Quem está atrás da câmera e serve de meio para Evandro e o mundo que ele pretende alcançar é o próprio Jorge Bodanzky. Na ocasião, o cineasta e sua equipe entrevistavam o político durante a primeira edição da Mostra Amazônica de Cinema Etnográfico, em 2006. O encontro entre os dois era mais um nos 27 anos desde o primeiro contato em São Paulo, que desaguaria nas filmagens do média metragem “Jari”, em 1979.
Evandro das Neves Carreira nasceu em Manaus, em 1927, filho de Tocandira Baltu Carreira e de Inácia das Neves Carreira. Estudou na Faculdade de Direito do Amazonas, que concluiu em 1958. Em outubro daquele ano, começou sua carreira política. Conhecido pela oratória teatral, o político foi filiado a partidos diversos e conseguiu algumas vagas de suplente. Quando filiado ao Movimento Democrático Brasileiro, elegeu-se para um mandato de senador pelo Amazonas que durou de 1975 a 1983.
O programa que levou para o gabinete ficou conhecido como “recado amazonense”. Eram seis pontos: “(…) respeito absoluto à selva, racionalização da fauna ictiológica, valorização da produção regional, respeito absoluto à lei da Zona Franca, mudança do centro de decisão da política amazônica de Belém para Manaus e defesa de uma política hidroviária articulada com a rodoviária.”, diz o texto da FGV.
Do estúdio ao Jari
No fim da década de 70, Bodanzky e Wolf Gauer, parceiro de muitas produções, tinham um estúdio de som. “Um dia, bate na porta lá o Evandro, se apresentando com um cartão de visita. ‘Aqui está um senador da República!’, e eu disse ‘certo, em que posso ajudar?’”, lembra o diretor.
Evandro daria uma entrevista à TV Bandeirantes e sabia que Bodanzky tinha um filme com imagens de fogo. “Ele disse: preciso desse fogo, queria que atrás de mim fosse projetado um grande fogaréu, eu vou falar sobre a devastação da amazônia. Muito histriônico.”

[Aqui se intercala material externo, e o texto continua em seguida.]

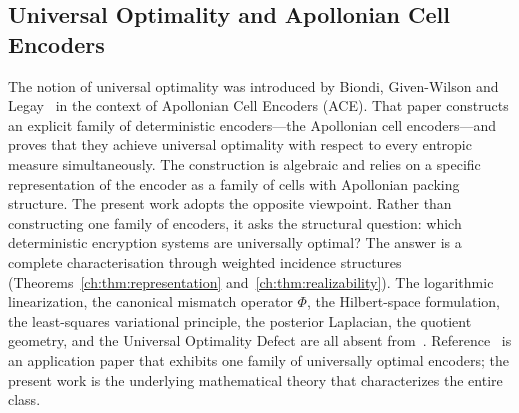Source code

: \subsection*{Universal Optimality and Apollonian Cell Encoders}\label{ch:sec:universal-optimality-and-apollonian-cell-encoders}
The notion of universal optimality was introduced by Biondi,
Given-Wilson and Legay~\cite{biondi2018apollonian} in the context of
Apollonian Cell Encoders (ACE).  That paper constructs an explicit
family of deterministic encoders---the Apollonian cell encoders---and
proves that they achieve universal optimality with respect to every
entropic measure simultaneously.  The construction is algebraic and
relies on a specific representation of the encoder as a family of
cells with Apollonian packing structure.
The present work adopts the opposite viewpoint.  Rather than
constructing one family of encoders, it asks the structural question:
which deterministic encryption systems are universally optimal?  The
answer is a complete characterisation through weighted incidence
structures (Theorems~\ref{ch:thm:representation}
and~\ref{ch:thm:realizability}).  The logarithmic linearization, the
canonical mismatch operator $\Phi$, the Hilbert-space formulation, the
least-squares variational principle, the posterior Laplacian, the
quotient geometry, and the Universal Optimality Defect are all absent
from~\cite{biondi2018apollonian}.  Reference~\cite{biondi2018apollonian}
is an application paper that exhibits one family of universally optimal
encoders; the present work is the underlying mathematical theory that
characterizes the entire class.
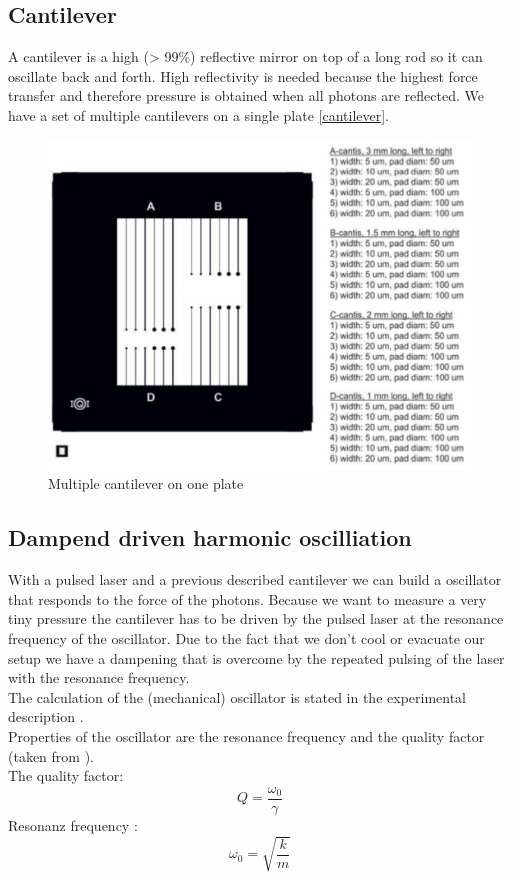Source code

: \documentclass[12pt,a4paper]{article}
\begin{document}
\begin{multicols}{2}
\subsection{Cantilever}
A cantilever is a high (> 99\%) reflective mirror on top of a long rod so it can oscillate back and forth.
High reflectivity is needed because the highest force transfer and therefore pressure is obtained when all photons are reflected. We have a set of multiple cantilevers on a single plate \ref{cantilever}.
\begin{figure}[H]
	\centering
	\includegraphics[scale=0.2]{../figures/cantilever.png}
	\caption{Multiple cantilever on one plate \cite{physikwiki}}
	\label{fig:cantilever}
\end{figure}
\subsection{Dampend driven harmonic oscilliation}
With a pulsed laser and a previous described cantilever we can build a oscillator that responds to the force of the photons. Because we want to measure a very tiny pressure the cantilever has to be driven by the pulsed laser at the resonance frequency of the oscillator. Due to the fact that we don't cool or evacuate our setup we have a dampening that is overcome by the repeated pulsing of the laser with the resonance frequency.\\
The calculation of the (mechanical) oscillator is stated in the experimental description \cite{physikwiki}.\\
Properties of the oscillator are the resonance frequency and the quality factor (taken from \cite{physikwiki}).\\
The quality factor:
$$Q = \frac{\omega_0}{\gamma}$$
Resonanz frequency :
$$\omega_0 = \sqrt{\frac{k}{m}}$$


\end{multicols}
\end{document}
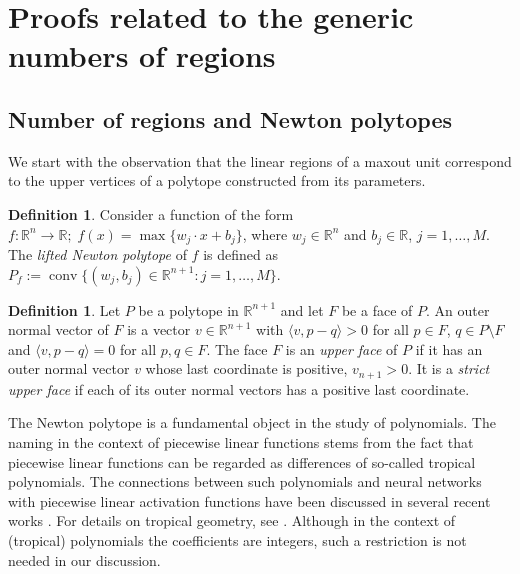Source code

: \documentclass{article}
\theoremstyle{definition}
\newtheorem{definition}[theorem]{Definition}
\begin{document}
\section{Proofs related to the generic numbers of regions}
\label{app:posvol}

\subsection{Number of regions and Newton polytopes}
We start with the observation that the linear regions of a maxout unit correspond to the upper vertices of a polytope constructed from its parameters. 

\begin{definition}
\label{def:Newton-polytope}
Consider a function of the form $f \colon \mathbb{R}^n\to\mathbb{R};\; f(x) = \max\{w_j\cdot x + b_j\}$, 
where $w_j\in\mathbb{R}^n$ and $b_j\in \mathbb{R}$, $j=1,\ldots,M$. 
The \emph{lifted Newton polytope} of $f$ is defined as $P_f := \operatorname{conv}\{(w_j,b_j)\in\mathbb{R}^{n+1}\colon j=1,\ldots, M\}$.
\end{definition}

\begin{definition}
Let $P$ be a polytope in $\mathbb{R}^{n+1}$ and let $F$ be a face of $P$. 
An outer normal vector of $F$ is a vector $v\in\mathbb{R}^{n+1}$ with $\langle v, p-q \rangle > 0$ for all $p\in F$, $q\in P\setminus F$ and $\langle v, p-q \rangle = 0$ for all $p,q\in F$.
The face $F$ is an \emph{upper face} of $P$ if it has an outer normal vector $v$ whose last coordinate is positive, $v_{n+1}>0$.
It is a \emph{strict upper face} if each of its outer normal vectors has a positive last coordinate. 
\end{definition} 
The Newton polytope is a fundamental object in the study of polynomials. 
The naming in the context of piecewise linear functions stems from the fact that piecewise linear functions can be regarded as differences of so-called tropical polynomials. The connections between such polynomials and neural networks with piecewise linear activation functions have been discussed in several recent works \citep{zhang2018tropical,charisopoulos2018tropical,alfarra2020on}. 
For details on tropical geometry, see \citep{MaclaganSturmfels15,JoswigBook}. 
Although in the context of (tropical) polynomials the coefficients are integers, such a restriction is not needed in our discussion. 
\end{document}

Apesar do estranhamento, o diretor concordou, e surgiu ali uma simpatia mútua. Ato contínuo, o senador disse que estava indo ao Projeto Jari, porque presidia a primeira Comissão Parlamentar de Inquérito da Amazônia. “E nós vamos conhecer”, carimbou.
Polêmico, o Jari consiste numa imensa área de floresta às margens do rio homônimo que foi ‘limpa’ para a instalação de duas estruturas. Uma para gerar energia e outra para o objetivo da empreitada de Daniel Ludwig, o bilionário que a bancou para produzir celulose. Já nas imagens do filme ‘Jari’, o então senador pelo MDB caminha entre as “babilônias”.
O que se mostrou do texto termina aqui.